As mentioned in Section 2.3, the TACC calculation includes the cost of the entrainer (i.e., cyclopentane) or the extractive distillation solvent (i.e., ethylene glycol) only at the first start-up of each installation. During continuous operation, the entrainer or solvent is recycled. Of course, there are annual solvent or entrainer losses that must be replenished, but their cost is not quantified because it is considered insignificant. The purchase cost of each piece of equipment is updated using the Marshall and Swift Cost Index. TACC is depreciated over a three-year period. For the total annual energy cost (TAEC), steam consumption in the reboilers and cooling water usage for the condensers and coolers must be quantified. Based on simulations performed for each installation, the thermal loads of the heat exchange devices were obtained, expressed in GJ/h. The cost of the different types of saturated steam is specified in Table S15 in the Supplementary Materials, in units of USD/GJ. Therefore, by multiplying the thermal load (duty) by the cost of each type of utility, and by 8000 operating hours/year. The relevant values implied in the cost calculation of each process under investigation are presented in Table 6.

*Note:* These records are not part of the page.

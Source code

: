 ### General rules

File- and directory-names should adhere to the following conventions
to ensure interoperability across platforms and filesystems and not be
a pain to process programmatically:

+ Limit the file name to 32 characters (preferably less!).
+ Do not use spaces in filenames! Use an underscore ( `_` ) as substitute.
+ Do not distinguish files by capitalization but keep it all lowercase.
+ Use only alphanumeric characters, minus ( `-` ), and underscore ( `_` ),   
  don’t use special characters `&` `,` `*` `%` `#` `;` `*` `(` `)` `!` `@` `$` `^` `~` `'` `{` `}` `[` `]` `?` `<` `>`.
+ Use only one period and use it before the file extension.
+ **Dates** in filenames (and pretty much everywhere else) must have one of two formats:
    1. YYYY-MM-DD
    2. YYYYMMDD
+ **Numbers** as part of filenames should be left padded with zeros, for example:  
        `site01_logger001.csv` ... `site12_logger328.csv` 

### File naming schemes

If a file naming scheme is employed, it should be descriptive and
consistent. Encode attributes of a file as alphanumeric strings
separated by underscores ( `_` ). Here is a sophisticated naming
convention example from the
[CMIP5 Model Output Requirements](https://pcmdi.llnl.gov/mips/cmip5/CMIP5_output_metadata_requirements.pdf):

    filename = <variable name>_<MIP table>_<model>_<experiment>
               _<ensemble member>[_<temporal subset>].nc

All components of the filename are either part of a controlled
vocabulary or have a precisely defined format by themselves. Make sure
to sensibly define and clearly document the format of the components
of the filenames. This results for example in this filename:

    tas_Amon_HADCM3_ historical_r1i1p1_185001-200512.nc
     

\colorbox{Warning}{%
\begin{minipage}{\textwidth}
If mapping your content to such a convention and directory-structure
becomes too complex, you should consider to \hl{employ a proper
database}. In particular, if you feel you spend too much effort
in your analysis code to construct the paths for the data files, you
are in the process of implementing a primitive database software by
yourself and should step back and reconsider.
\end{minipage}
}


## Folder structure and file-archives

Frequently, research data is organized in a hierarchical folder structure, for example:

Based on the data in Table 6 and the cost calculation correlations presented in Table S15 from the Supplementary Material, the total annualized capital cost (TACC), total annual energy cost (TAEC), and total annual cost (TAC) were determined for each dehydration process under study. Table 7 presents the results of the economic evaluation.

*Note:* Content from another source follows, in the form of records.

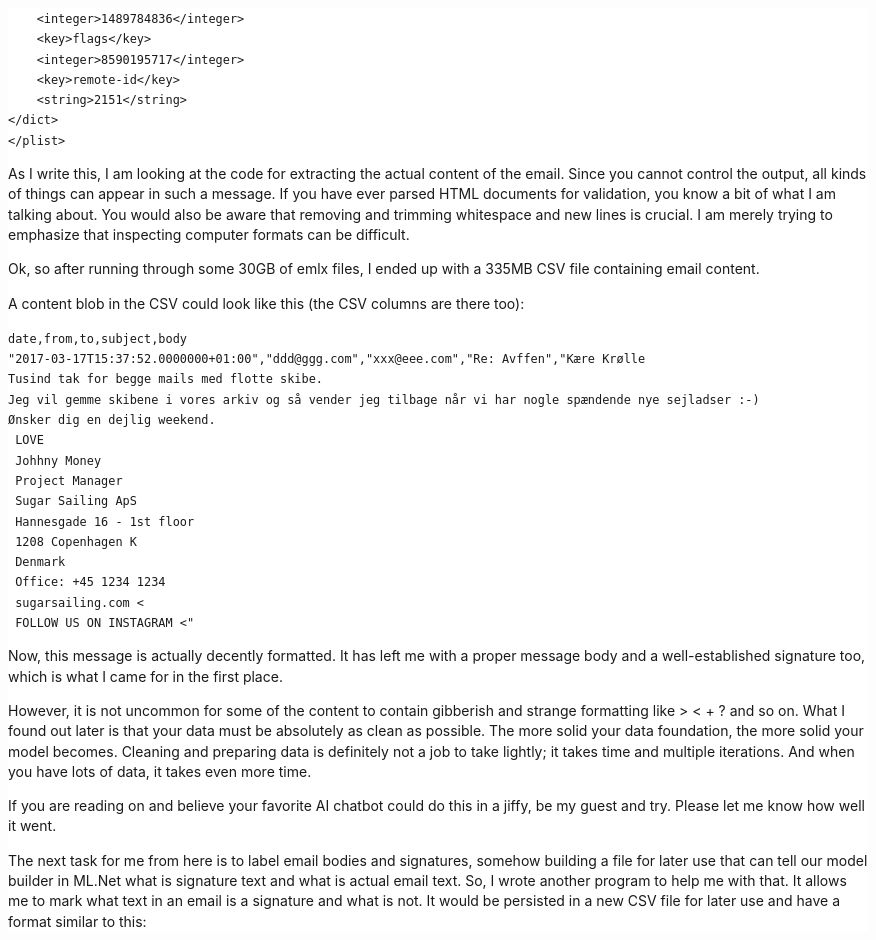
 ```
	<integer>1489784836</integer>
	<key>flags</key>
	<integer>8590195717</integer>
	<key>remote-id</key>
	<string>2151</string>
</dict>
</plist>
```

As I write this, I am looking at the code for extracting the actual content of the email. Since you cannot control the output, all kinds of things can appear in such a message. If you have ever parsed HTML documents for validation, you know a bit of what I am talking about. You would also be aware that removing and trimming whitespace and new lines is crucial. I am merely trying to emphasize that inspecting computer formats can be difficult.

Ok, so after running through some 30GB of emlx files, I ended up with a 335MB CSV file containing email content.

A content blob in the CSV could look like this (the CSV columns are there too):

```
date,from,to,subject,body
"2017-03-17T15:37:52.0000000+01:00","ddd@ggg.com","xxx@eee.com","Re: Avffen","Kære Krølle
Tusind tak for begge mails med flotte skibe.
Jeg vil gemme skibene i vores arkiv og så vender jeg tilbage når vi har nogle spændende nye sejladser :-)
Ønsker dig en dejlig weekend.
 LOVE
 Johhny Money
 Project Manager 
 Sugar Sailing ApS
 Hannesgade 16 - 1st floor
 1208 Copenhagen K
 Denmark
 Office: +45 1234 1234
 sugarsailing.com <
 FOLLOW US ON INSTAGRAM <"
```

Now, this message is actually decently formatted. It has left me with a proper message body and a well-established signature too, which is what I came for in the first place.

However, it is not uncommon for some of the content to contain gibberish and strange formatting like > < + ? and so on. What I found out later is that your data must be absolutely as clean as possible. The more solid your data foundation, the more solid your model becomes. Cleaning and preparing data is definitely not a job to take lightly; it takes time and multiple iterations. And when you have lots of data, it takes even more time.

If you are reading on and believe your favorite AI chatbot could do this in a jiffy, be my guest and try. Please let me know how well it went.

The next task for me from here is to label email bodies and signatures, somehow building a file for later use that can tell our model builder in ML.Net what is signature text and what is actual email text. So, I wrote another program to help me with that. It allows me to mark what text in an email is a signature and what is not. It would be persisted in a new CSV file for later use and have a format similar to this:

Analyzing the results of the economic comparison, it is evident that the capital annualized cost (TACC) with the azeotropic distillation process is 36.5% higher than that with the extractive distillation process. This difference can be explained as follows: the two columns in the azeotropic distillation process are taller than those in the extractive distillation process. Moreover, the entrainer (cyclopentane) is required at a higher flow rate, and it is more expensive than the solvent (ethylene glycol). In addition, the condenser (Condenser C) shared by the columns C1 and C2 (Figure 1) has a larger area than the combined areas of Condenser 2 of the EDC and Condenser 3 of the SRC (Figure 2), resulting in a higher cost. The operating annual costs (TAEC) of the extractive distillation process are slightly higher than those of the azeotropic process, not because of higher steam consumption in the reboilers, but due to higher cost of steam: in extractive distillation process, medium-pressure steam is used in the Reboiler 2 and high-pressure steam in the Reboiler 3 (Figure 2), while in azeotropic process only low-pressure steam is used. The significant difference in investment costs is also reflected in the TAC, which in the azeotropic process is 25.6% higher than for the extractive distillation process in ethanol dehydration.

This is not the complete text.